--- PROBLEM STATEMENT ---
From the listing below, copy each line where "left" occurs.

- Opening Delimiter -

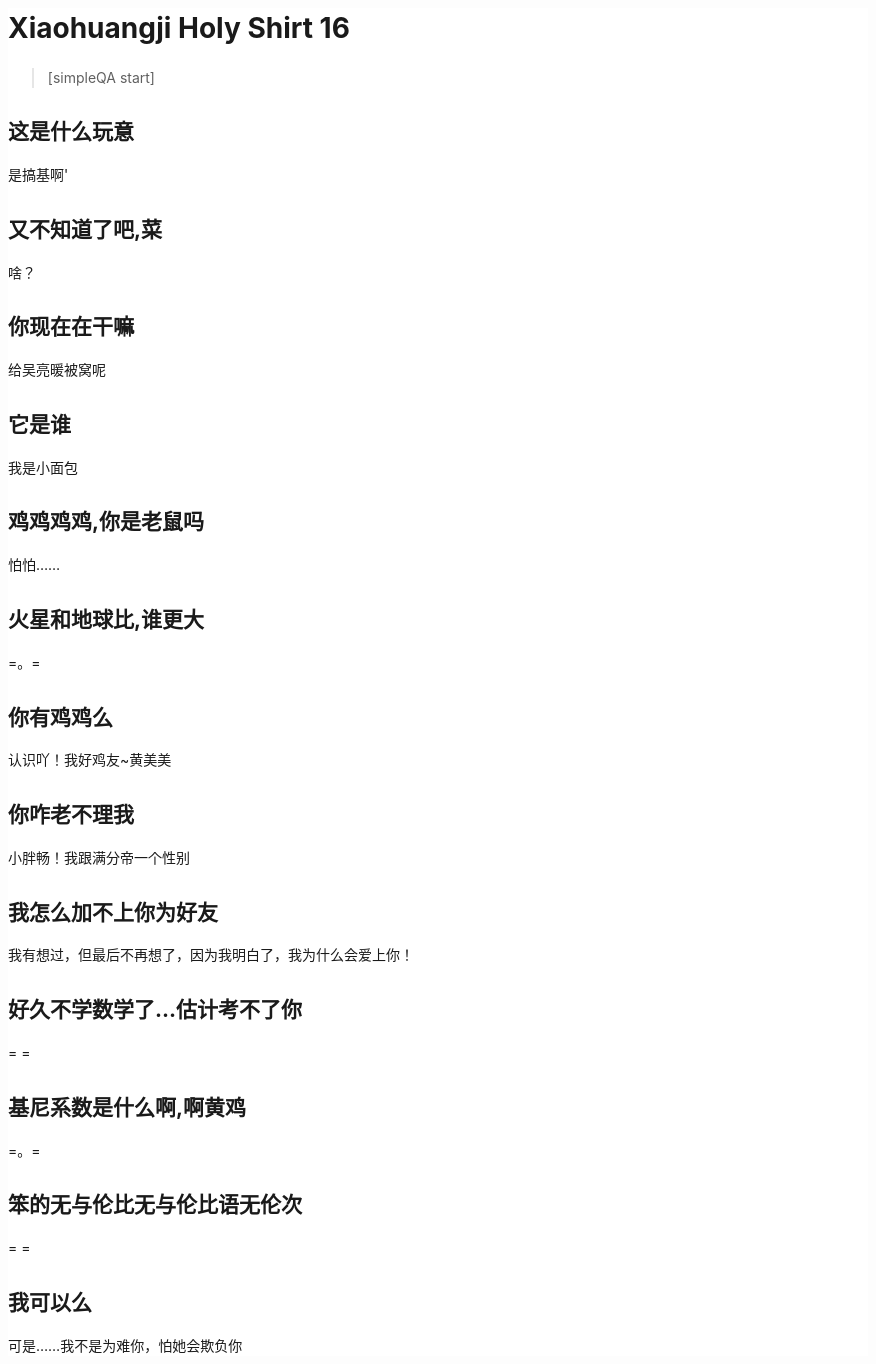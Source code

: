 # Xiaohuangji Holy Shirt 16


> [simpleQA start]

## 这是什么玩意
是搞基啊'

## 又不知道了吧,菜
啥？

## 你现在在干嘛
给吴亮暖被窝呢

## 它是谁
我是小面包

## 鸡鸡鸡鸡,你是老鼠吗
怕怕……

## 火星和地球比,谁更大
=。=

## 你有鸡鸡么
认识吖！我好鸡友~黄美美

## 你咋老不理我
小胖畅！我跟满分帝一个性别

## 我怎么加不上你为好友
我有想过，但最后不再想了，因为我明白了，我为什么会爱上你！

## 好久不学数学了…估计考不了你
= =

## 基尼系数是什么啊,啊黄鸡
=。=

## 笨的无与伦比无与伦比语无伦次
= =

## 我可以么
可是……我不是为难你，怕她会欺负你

- Closing Delimiter -
- Opening Delimiter -

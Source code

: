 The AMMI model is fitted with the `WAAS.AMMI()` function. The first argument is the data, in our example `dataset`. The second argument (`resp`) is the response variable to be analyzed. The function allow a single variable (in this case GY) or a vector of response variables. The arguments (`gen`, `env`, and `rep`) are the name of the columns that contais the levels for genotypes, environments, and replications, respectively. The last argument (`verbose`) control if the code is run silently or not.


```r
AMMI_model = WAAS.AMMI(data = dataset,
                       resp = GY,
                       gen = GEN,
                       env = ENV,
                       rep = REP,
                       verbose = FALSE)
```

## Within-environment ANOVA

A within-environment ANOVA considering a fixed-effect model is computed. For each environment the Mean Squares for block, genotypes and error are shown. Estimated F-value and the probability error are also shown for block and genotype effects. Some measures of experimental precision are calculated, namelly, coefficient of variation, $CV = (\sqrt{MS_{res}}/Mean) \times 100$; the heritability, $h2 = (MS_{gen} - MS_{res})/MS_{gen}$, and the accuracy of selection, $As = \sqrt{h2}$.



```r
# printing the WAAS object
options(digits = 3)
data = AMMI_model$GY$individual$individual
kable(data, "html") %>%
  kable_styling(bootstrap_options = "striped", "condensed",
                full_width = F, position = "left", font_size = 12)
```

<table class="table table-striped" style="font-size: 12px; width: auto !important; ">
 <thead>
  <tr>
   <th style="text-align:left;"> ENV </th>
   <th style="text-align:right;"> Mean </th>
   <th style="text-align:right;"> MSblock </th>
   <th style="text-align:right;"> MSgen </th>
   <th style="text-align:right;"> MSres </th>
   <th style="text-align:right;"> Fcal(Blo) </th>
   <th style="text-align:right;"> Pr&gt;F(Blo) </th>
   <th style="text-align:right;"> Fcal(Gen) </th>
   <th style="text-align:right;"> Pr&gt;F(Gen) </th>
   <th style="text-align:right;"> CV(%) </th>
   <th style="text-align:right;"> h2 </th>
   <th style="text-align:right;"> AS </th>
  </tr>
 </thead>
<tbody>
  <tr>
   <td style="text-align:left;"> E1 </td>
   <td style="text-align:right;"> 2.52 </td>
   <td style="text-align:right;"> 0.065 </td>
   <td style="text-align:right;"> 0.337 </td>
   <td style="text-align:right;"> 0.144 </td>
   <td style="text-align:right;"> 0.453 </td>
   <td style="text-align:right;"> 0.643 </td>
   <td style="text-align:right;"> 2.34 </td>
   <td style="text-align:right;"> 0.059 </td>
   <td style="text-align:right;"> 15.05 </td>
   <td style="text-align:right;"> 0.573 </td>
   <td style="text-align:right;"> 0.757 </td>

- Closing Delimiter -

--- YOUR SOLUTION ---
                full_width = F, position = "left", font_size = 12)
   <th style="text-align:left;"> ENV </th>
   <td style="text-align:left;"> E1 </td>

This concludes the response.